BEGIN

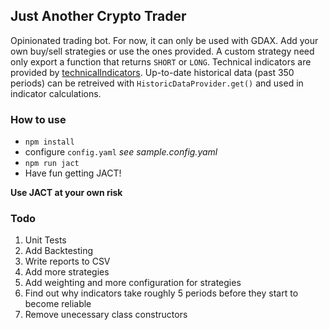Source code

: ## Just Another Crypto Trader

Opinionated trading bot. For now, it can only be used with GDAX. Add your own buy/sell strategies or use the ones provided. A custom strategy need only export a function that returns `SHORT` or `LONG`. Technical indicators are provided by [technicalIndicators](https://github.com/anandanand84/technicalindicators). Up-to-date historical data (past 350 periods) can be retreived with `HistoricDataProvider.get()` and used in indicator calculations.

### How to use
- `npm install`
- configure `config.yaml` _*see sample.config.yaml*_
- `npm run jact`
- Have fun getting JACT!

__Use JACT at your own risk__

### Todo
1. Unit Tests
2. Add Backtesting
3. Write reports to CSV
4. Add more strategies
5. Add weighting and more configuration for strategies
6. Find out why indicators take roughly 5 periods before they start to become reliable
7. Remove unecessary class constructors
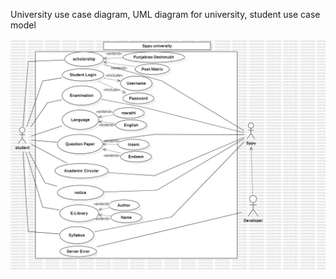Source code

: University use case diagram, UML diagram for university, student use case model

![University Use Case Diagram](https://github.com/pratik1404/University-use-case-diagram/blob/main/Sppu%20University%20use%20case.jpg)
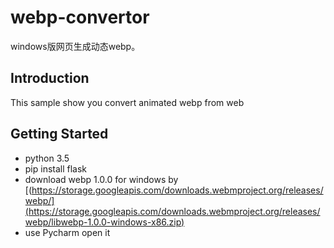 # webp-convertor
windows版网页生成动态webp。



## Introduction

This sample show you convert animated webp from web 



## Getting Started

- python 3.5
- pip install flask
- download webp 1.0.0 for windows by [(https://storage.googleapis.com/downloads.webmproject.org/releases/webp/](https://storage.googleapis.com/downloads.webmproject.org/releases/webp/libwebp-1.0.0-windows-x86.zip)
- use Pycharm open it

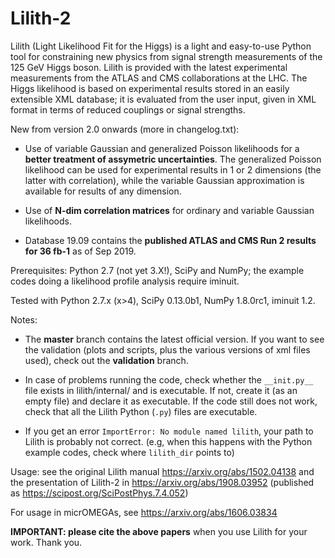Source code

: # Lilith-2

Lilith (Light Likelihood Fit for the Higgs) is a light and easy-to-use Python tool for constraining new physics from signal strength measurements of the 125 GeV Higgs boson. Lilith is provided with the latest experimental measurements from the ATLAS and CMS collaborations at the LHC. The Higgs likelihood is based on experimental results stored in an easily extensible XML database; it is evaluated from the user input, given in XML format in terms of reduced couplings or signal strengths. 

New from version 2.0 onwards (more in changelog.txt):

- Use of variable Gaussian and generalized Poisson likelihoods for a __better treatment of assymetric uncertainties__. 
The generalized Poisson likelihood can be used for experimental results in 1 or 2 dimensions (the latter with correlation), while the variable Gaussian approximation is available for results of any dimension. 

- Use of __N-dim correlation matrices__ for ordinary and variable Gaussian likelihoods.

- Database 19.09 contains the __published ATLAS and CMS Run 2 results for 36 fb-1__ as of Sep 2019.

Prerequisites: Python 2.7 (not yet 3.X!), SciPy and NumPy; 
the example codes doing a likelihood profile analysis require iminuit.

Tested with Python 2.7.x (x>4), SciPy 0.13.0b1, NumPy 1.8.0rc1, iminuit 1.2.

Notes:

- The __master__ branch contains the latest official version. If you want to see the validation (plots and scripts, plus the various versions of xml files used), check out the __validation__ branch. 

- In case of problems running the code, check whether the `__init.py__` file exists in lilith/internal/ and is executable. If not, create it (as an empty file) and declare it as executable. If the code still does not work, check that all the Lilith Python (`.py`) files are executable.  

- If you get an error `ImportError: No module named lilith`, your path to Lilith is probably not correct. (e.g, when this happens with the Python example codes, check where `lilith_dir` points to)

Usage: see the original Lilith manual https://arxiv.org/abs/1502.04138 and the presentation of Lilith-2 in https://arxiv.org/abs/1908.03952 (published as https://scipost.org/SciPostPhys.7.4.052)

For usage in micrOMEGAs, see https://arxiv.org/abs/1606.03834

**IMPORTANT: please cite the above papers** when you use Lilith for your work. Thank you.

END

Required action: In the listing, find each line with the string "Poisson" and copy it.

Exercise output:
- Use of variable Gaussian and generalized Poisson likelihoods for a __better treatment of assymetric uncertainties__. 
The generalized Poisson likelihood can be used for experimental results in 1 or 2 dimensions (the latter with correlation), while the variable Gaussian approximation is available for results of any dimension. 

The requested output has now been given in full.